O poder fascina, cativa, atrai e dá prestígio. É assim antes e depois de o ter. E os delegados à convenção do Chega só à terceira, por entre lágrimas e ranger de dentes, e ameaças, é que deram a Ventura a direção e a estratégia que ele queria. Isto é o caso típico de um partido formado por uma só pessoa, que tem um resultado inesperado nas legislativas, sobe ao palco mediático e político, e atrás dele vem a ambição, a luta pelos lugares, o desejo de fazer história. Ventura está apaixonado por si próprio, capaz de atravessar oceanos, tempestades, lutas políticas, mas esqueceu-se dos que não querem perder o barco.
Não é novidade. Nunca foi, na história política. Mesmo em Portugal, grandes partidos de poder viveram lutas internas sanguinárias. E se o Chega tanto queria ser antisistema, começou justamente pelo pior da política partidária. Ao subir nas intenções de voto, também aumenta, de imediato, a aspiração a ser deputado autarca, presidente de junta, deputado regional, e toda a cadeia política estatal. É outro jogo, e o Chega, pelo que se viu, já está a trepar pelas árvores.
Convenhamos que também não é muito agradável, e à vista de todos, o presidente dos 99 por cento de votos – em diretas – não ter a Convenção completamente dominada. É um sinal de algum descontrolo, ou de demasiadas vontades e correntes num só partido. O crescimento não tem dor. O que tem é o nascimento, mas essa fase já foi. Ventura tem, antes de mais, de controlar o partido e as inúmeras ambições pessoais. Ou sabe o que quer, e ao que vai, ou tudo se transforma numa confusão, que já matou muitas aspirações e vidas partidárias.

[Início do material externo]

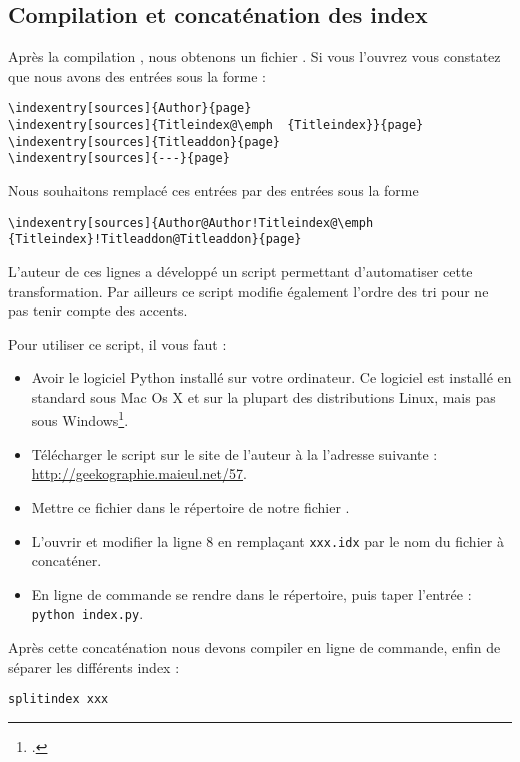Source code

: \subsection{Compilation et concaténation des index}


Après la  compilation \XeLaTeX, nous obtenons un fichier . Si vous l'ouvrez vous constatez que nous avons des entrées sous la forme : 

\begin{verbatim}
\indexentry[sources]{Author}{page}
\indexentry[sources]{Titleindex@\emph  {Titleindex}}{page}
\indexentry[sources]{Titleaddon}{page}
\indexentry[sources]{---}{page}
\end{verbatim}

Nous souhaitons remplacé ces entrées par des entrées sous la forme 

\begin{verbatim}
\indexentry[sources]{Author@Author!Titleindex@\emph  {Titleindex}!Titleaddon@Titleaddon}{page}
\end{verbatim}

L'auteur de ces lignes a développé un script permettant d'automatiser cette transformation. Par ailleurs ce script modifie également l'ordre des tri pour ne pas tenir compte des accents.

Pour utiliser ce script, il vous faut :
\begin{itemize}
\item Avoir le logiciel Python installé sur votre ordinateur. Ce logiciel est installé en standard sous Mac Os X et sur la plupart des distributions Linux, mais pas sous Windows\footcite{python_windows}.
\item Télécharger le script sur le site de l'auteur à la l'adresse suivante : \url{http://geekographie.maieul.net/57}.
\item Mettre ce fichier dans le répertoire de notre fichier . 
\item L'ouvrir et modifier la ligne 8 en remplaçant \verb|xxx.idx| par le nom du fichier à concaténer.
\item En ligne de commande se rendre dans le  répertoire, puis taper l'entrée : \verb|python index.py|.
\end{itemize}


Après cette concaténation nous devons compiler en ligne de commande, enfin de séparer les différents index :
\begin{verbatim}
splitindex xxx
\end{verbatim}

O Chega tem problemas internos, e é um problema para Portugal. Não porque nasceu, mas porque tem um eleitorado extremado, que afinal existe, como noutros países, e a tendência é para ganhar terreno, entre os que já não acreditam no sistema tradicional, no pântano, como chamou Trump (filho dessa insatisfação e radicalização) e desejam soluções extremas. À esquerda ou à direita. Este sim, é um vírus sem cura previsível, que já contagia muitos insatisfeitos, irritados, extremados e saudosos. E a para este vírus não há imunidade de grupo.